BEGIN INPUT DATA
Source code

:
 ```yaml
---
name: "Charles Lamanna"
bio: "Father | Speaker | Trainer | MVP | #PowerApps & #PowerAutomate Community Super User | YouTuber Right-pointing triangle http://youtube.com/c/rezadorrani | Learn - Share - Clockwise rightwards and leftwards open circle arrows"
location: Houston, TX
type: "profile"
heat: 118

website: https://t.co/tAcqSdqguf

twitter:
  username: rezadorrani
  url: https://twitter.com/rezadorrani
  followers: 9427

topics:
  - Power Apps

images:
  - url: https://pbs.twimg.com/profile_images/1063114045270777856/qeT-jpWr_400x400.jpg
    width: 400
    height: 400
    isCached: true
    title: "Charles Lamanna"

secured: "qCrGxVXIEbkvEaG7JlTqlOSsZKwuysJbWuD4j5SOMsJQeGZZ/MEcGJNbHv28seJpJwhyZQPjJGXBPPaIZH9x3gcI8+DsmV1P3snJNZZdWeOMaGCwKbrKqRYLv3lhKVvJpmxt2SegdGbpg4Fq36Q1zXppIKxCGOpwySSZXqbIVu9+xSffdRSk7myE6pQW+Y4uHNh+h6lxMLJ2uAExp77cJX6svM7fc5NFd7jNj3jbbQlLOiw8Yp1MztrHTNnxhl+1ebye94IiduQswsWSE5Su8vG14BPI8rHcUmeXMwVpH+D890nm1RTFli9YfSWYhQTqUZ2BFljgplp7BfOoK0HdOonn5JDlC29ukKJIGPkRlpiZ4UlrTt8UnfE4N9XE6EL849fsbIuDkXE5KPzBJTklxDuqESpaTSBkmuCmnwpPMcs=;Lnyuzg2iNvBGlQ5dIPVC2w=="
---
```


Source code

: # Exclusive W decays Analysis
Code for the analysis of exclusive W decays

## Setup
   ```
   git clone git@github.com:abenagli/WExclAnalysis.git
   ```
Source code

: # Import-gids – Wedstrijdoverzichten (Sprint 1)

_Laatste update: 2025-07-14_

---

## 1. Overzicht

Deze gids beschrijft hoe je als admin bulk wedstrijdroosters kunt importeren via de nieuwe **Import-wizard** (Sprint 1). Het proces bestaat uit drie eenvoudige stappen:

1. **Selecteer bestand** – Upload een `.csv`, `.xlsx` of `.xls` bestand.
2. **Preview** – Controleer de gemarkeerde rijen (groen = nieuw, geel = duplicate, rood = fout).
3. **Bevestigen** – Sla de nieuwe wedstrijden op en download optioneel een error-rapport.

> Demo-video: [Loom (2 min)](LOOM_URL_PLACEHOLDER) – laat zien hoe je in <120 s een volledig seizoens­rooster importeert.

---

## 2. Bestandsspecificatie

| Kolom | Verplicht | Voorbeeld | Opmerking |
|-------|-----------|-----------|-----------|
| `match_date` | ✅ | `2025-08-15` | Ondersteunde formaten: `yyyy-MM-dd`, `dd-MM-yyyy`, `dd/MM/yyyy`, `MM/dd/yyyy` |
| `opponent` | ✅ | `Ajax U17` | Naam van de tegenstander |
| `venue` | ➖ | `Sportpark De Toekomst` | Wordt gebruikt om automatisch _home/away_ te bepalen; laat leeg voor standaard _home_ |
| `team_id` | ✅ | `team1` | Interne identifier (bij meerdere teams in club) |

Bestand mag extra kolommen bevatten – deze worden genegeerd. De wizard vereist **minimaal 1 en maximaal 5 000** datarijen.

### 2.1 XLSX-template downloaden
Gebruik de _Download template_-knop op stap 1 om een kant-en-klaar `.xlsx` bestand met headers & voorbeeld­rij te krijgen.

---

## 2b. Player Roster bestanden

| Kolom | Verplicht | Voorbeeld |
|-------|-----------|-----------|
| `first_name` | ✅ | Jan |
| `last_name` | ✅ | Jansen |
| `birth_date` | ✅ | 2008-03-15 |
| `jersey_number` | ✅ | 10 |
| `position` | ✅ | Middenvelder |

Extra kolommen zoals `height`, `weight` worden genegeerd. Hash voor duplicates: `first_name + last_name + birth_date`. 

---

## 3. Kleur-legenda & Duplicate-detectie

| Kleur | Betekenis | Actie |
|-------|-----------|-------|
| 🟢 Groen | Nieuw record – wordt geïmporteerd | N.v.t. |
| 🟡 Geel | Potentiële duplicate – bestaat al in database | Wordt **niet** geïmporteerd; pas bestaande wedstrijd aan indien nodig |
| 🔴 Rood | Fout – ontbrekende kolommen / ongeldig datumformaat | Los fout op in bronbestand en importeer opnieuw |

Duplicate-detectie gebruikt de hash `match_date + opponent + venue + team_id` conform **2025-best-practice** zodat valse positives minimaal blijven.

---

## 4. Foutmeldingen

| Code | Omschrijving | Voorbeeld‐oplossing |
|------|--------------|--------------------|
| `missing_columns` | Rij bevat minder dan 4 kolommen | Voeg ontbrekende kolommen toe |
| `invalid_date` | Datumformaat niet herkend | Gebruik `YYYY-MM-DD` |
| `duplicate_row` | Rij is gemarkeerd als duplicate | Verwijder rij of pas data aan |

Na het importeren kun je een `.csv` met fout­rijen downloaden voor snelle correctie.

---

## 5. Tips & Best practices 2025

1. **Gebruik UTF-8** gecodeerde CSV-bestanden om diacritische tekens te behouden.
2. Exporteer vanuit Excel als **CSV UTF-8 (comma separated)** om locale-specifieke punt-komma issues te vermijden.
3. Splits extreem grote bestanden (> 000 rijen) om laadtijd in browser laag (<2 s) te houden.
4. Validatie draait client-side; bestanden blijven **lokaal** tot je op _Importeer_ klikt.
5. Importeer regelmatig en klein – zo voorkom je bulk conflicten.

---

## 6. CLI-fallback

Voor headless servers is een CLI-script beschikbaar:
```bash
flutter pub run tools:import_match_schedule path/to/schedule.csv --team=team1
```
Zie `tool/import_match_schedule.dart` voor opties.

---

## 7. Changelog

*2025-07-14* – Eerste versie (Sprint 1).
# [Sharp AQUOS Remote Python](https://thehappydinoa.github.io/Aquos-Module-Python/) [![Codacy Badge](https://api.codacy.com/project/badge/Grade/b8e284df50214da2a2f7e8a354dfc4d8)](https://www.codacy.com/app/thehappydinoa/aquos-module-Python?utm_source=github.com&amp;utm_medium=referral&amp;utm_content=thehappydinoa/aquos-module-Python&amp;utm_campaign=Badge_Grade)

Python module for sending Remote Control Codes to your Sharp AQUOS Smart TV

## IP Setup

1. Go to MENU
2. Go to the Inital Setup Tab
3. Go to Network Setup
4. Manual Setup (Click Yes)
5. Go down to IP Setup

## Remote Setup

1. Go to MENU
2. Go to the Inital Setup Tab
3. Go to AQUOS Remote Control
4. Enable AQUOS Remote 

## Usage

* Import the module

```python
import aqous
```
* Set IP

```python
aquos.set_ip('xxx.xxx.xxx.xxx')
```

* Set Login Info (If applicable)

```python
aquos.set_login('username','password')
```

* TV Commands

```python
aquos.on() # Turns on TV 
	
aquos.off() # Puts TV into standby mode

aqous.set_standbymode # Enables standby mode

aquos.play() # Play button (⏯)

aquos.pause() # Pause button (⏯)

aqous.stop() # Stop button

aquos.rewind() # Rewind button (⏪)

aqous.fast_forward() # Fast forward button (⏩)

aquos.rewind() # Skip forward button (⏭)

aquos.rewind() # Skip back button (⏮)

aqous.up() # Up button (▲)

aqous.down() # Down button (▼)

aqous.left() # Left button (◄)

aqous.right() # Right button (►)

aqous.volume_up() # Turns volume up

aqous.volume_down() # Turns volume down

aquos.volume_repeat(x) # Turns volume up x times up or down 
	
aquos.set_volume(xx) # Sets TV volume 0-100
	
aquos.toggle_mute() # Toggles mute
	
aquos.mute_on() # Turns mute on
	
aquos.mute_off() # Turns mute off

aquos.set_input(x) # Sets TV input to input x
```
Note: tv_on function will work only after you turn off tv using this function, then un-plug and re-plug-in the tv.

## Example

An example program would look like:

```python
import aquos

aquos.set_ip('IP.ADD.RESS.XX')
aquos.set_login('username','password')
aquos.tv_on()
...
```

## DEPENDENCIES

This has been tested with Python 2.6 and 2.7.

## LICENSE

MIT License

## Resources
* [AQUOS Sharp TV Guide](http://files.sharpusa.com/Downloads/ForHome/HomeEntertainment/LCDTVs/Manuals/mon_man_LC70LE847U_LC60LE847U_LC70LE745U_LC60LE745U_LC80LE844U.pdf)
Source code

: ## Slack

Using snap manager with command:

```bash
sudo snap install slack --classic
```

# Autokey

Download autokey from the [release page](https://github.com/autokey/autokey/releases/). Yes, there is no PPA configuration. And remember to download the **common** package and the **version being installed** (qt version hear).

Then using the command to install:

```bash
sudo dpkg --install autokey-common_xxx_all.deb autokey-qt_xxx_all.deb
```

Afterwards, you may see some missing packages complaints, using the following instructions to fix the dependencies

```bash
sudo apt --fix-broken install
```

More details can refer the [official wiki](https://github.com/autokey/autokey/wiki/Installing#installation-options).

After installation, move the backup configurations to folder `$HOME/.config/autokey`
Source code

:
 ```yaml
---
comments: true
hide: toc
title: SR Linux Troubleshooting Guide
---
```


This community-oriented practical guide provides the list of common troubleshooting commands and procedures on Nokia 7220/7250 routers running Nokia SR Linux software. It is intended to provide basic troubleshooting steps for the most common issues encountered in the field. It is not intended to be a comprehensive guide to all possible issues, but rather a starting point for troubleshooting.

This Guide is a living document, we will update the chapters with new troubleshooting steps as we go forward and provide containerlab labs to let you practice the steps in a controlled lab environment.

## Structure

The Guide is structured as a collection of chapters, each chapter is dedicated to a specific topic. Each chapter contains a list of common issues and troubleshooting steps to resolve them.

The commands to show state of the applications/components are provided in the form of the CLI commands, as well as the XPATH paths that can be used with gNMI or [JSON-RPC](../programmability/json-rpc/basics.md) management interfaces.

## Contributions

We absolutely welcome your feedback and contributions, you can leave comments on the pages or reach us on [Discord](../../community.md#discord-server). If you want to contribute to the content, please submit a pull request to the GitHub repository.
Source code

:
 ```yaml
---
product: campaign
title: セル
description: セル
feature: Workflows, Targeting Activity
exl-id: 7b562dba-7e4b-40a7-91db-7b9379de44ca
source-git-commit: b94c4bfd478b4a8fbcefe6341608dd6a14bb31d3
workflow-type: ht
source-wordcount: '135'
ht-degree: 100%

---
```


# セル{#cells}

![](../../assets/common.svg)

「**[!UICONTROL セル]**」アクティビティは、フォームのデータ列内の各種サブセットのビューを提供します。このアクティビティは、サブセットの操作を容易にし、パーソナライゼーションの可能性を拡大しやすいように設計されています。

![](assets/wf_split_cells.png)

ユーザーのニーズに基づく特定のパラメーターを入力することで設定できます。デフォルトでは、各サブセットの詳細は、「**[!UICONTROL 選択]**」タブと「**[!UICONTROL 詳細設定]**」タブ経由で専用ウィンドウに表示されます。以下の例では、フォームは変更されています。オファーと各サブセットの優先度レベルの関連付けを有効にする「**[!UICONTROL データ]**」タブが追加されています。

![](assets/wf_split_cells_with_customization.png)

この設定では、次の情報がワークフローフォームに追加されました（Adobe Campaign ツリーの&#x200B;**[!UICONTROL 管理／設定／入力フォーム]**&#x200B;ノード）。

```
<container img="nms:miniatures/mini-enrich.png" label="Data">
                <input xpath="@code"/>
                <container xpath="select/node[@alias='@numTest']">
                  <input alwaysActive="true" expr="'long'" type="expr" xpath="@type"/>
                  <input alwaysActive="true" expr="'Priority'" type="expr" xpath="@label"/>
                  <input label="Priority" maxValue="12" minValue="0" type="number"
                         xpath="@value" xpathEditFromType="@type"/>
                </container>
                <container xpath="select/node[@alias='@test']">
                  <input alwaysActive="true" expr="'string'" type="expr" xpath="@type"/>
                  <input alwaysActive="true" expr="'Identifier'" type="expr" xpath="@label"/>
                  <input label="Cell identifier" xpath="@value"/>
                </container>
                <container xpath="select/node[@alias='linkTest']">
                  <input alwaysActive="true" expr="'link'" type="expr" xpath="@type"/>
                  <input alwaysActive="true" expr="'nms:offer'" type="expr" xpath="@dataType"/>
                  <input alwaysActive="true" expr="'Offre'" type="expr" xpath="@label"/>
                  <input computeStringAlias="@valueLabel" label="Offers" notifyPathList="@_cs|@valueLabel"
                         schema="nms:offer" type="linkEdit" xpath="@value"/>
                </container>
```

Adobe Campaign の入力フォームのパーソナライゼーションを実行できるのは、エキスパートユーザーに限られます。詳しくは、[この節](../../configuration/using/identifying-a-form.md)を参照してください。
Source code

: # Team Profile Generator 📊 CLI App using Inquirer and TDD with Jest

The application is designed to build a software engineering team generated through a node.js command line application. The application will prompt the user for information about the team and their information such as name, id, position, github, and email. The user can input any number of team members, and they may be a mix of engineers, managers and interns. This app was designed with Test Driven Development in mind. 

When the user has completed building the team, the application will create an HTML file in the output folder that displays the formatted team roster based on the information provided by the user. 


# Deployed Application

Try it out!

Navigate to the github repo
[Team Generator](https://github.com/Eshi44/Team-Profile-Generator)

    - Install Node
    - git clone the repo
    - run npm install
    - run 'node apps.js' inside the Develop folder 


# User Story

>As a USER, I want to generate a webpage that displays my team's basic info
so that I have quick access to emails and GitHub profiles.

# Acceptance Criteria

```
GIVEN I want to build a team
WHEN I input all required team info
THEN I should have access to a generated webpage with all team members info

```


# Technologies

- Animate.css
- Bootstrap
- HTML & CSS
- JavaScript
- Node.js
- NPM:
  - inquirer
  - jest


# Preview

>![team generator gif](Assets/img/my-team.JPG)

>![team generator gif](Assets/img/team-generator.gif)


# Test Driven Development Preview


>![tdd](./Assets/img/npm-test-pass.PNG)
END INPUT DATA
## REQUIREMENT
Return only the lines running from the line with "- HTML & CSS" to the last line of the records, both included, exactly as written.

## ANSWER
- HTML & CSS
- JavaScript
- Node.js
- NPM:
  - inquirer
  - jest


# Preview

>![team generator gif](Assets/img/my-team.JPG)

>![team generator gif](Assets/img/team-generator.gif)


# Test Driven Development Preview


>![tdd](./Assets/img/npm-test-pass.PNG)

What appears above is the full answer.